4.          Representations and Warranties.  Each Loan Party hereby represents and warrants to each Agent and each Lender that:

(a)          The Loan Parties are in compliance in all material respects with all of the terms and provisions set forth in the Credit Amendment and the other Loan Documents on their part to be observed or performed thereunder.

(b)          No Default or Event of Default has occurred and is continuing, or would result from, this First Amendment.

(c)          (i) The execution, delivery and performance by such Loan Party of this First Amendment has been duly authorized by all necessary corporate or other organizational action and (ii) this First Amendment constitutes a legal, valid and binding obligation of such Loan Party, enforceable against such Loan Party in accordance with its terms, except as such enforceability may be limited by Debtor Relief Laws and by general principles of equity and principles of good faith and fair dealing.

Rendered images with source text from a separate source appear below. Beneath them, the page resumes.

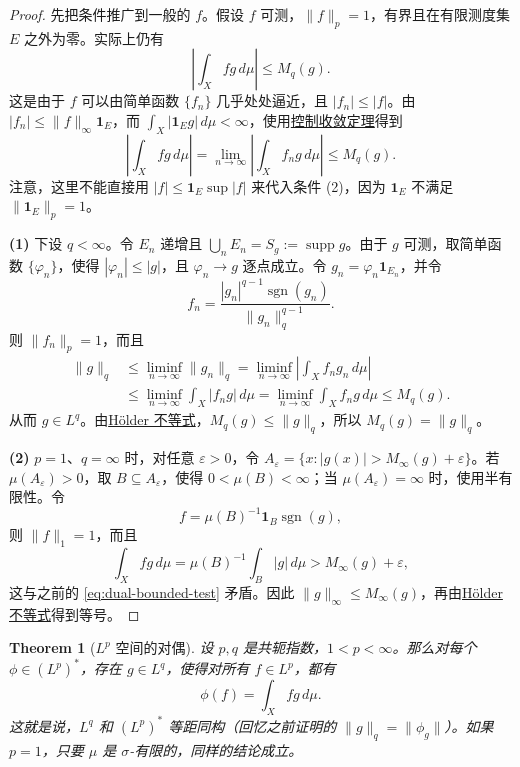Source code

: \documentclass[12pt,letterpaper,twoside,openright]{ctexbook}
\theoremstyle{bluehead}
\newtheorem{theorem}{Theorem}
\theoremstyle{olivehead}
\theoremstyle{orangehead}
\theoremstyle{redremark}
\begin{document}
\begin{proof}
先把条件推广到一般的 $f$。假设 $f$ 可测，$\|f\|_p=1$，有界且在有限测度集 $E$ 之外为零。实际上仍有
\begin{equation}
\left|\int_Xfg\,d\mu\right|\leq M_q(g).\tag{*}\label{eq:dual-bounded-test}
\end{equation}
这是由于 $f$ 可以由简单函数 $\{f_n\}$ 几乎处处逼近，且 $|f_n|\leq|f|$。由 $|f_n|\leq\|f\|_\infty\mathbf1_E$，而 $\int_X|\mathbf1_Eg|\,d\mu<\infty$，使用\hyperref[thm:dominated-convergence]{控制收敛定理}得到
\[
\left|\int_Xfg\,d\mu\right|
=\lim_{n\to\infty}\left|\int_Xf_ng\,d\mu\right|
\leq M_q(g).
\]
注意，这里不能直接用 $|f|\leq\mathbf1_E\sup|f|$ 来代入条件 (2)，因为 $\mathbf1_E$ 不满足 $\|\mathbf1_E\|_p=1$。

\textbf{(1)} 下设 $q<\infty$。令 $E_n$ 递增且 $\bigcup_nE_n=S_g:=\operatorname{supp}g$。由于 $g$ 可测，取简单函数 $\{\varphi_n\}$，使得 $|\varphi_n|\leq|g|$，且 $\varphi_n\to g$ 逐点成立。令 $g_n=\varphi_n\mathbf1_{E_n}$，并令
\[
f_n=\frac{|g_n|^{q-1}\operatorname{sgn}(g_n)}{\|g_n\|_q^{q-1}}.
\]
则 $\|f_n\|_p=1$，而且
\[
\begin{aligned}
\|g\|_q
&\leq\liminf_{n\to\infty}\|g_n\|_q
=\liminf_{n\to\infty}\left|\int_Xf_ng_n\,d\mu\right|\\
&\leq\liminf_{n\to\infty}\int_X|f_ng|\,d\mu
=\liminf_{n\to\infty}\int_Xf_ng\,d\mu
\leq M_q(g).
\end{aligned}
\]
从而 $g\in L^q$。由\hyperref[thm:holder-lp]{Hölder 不等式}，$M_q(g)\leq\|g\|_q$，所以 $M_q(g)=\|g\|_q$。

\textbf{(2)} $p=1$、$q=\infty$ 时，对任意 $\varepsilon>0$，令 $A_\varepsilon=\{x:|g(x)|>M_\infty(g)+\varepsilon\}$。若 $\mu(A_\varepsilon)>0$，取 $B\subseteq A_\varepsilon$，使得 $0<\mu(B)<\infty$；当 $\mu(A_\varepsilon)=\infty$ 时，使用半有限性。令
\[
f=\mu(B)^{-1}\mathbf1_B\operatorname{sgn}(g),
\]
则 $\|f\|_1=1$，而且
\[
\int_Xfg\,d\mu=\mu(B)^{-1}\int_B|g|\,d\mu
>M_\infty(g)+\varepsilon,
\]
这与之前的 \eqref{eq:dual-bounded-test} 矛盾。因此 $\|g\|_\infty\leq M_\infty(g)$，再由\hyperref[thm:holder-lp]{Hölder 不等式}得到等号。
\end{proof}
\begin{theorem}[\texorpdfstring{$L^p$}{Lp} 空间的对偶]
设 $p,q$ 是共轭指数，$1<p<\infty$。那么对每个 $\phi\in(L^p)^*$，存在 $g\in L^q$，使得对所有 $f\in L^p$，都有
\[
\phi(f)=\int_Xfg\,d\mu.
\]
这就是说，$L^q$ 和 $(L^p)^*$ 等距同构（回忆之前证明的 $\|g\|_q=\|\phi_g\|$）。如果 $p=1$，只要 $\mu$ 是 $\sigma$-有限的，同样的结论成立。
\end{theorem}

\begin{center}
\setlength{\fboxsep}{12pt}
\end{center}
\end{document}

(d)          The execution and delivery of this First Amendment and the performance by such Loan Party (i) does not require any consent or approval of, registration or filing with, or any other action by, any Governmental Authority, except (x) such as have been obtained or made and are in full force and effect or to be made and (y) such consents, approvals, registrations, filings, or other actions the failure to obtain or make which could not be reasonably expected to have a Material Adverse Effect, (ii) will not violate any (x) of such Loan Party’s organizational documents or (y) requirements of law applicable to such Loan Party which violation, in the case of this clause (ii)(y), could reasonably be expected to have a Material Adverse Effect and (iii) will not violate or result in a default under any material Contractual Obligation to which such Loan Party is a party which violation, in the case of this clause (iii), could reasonably be expected to result in a Material Adverse Effect.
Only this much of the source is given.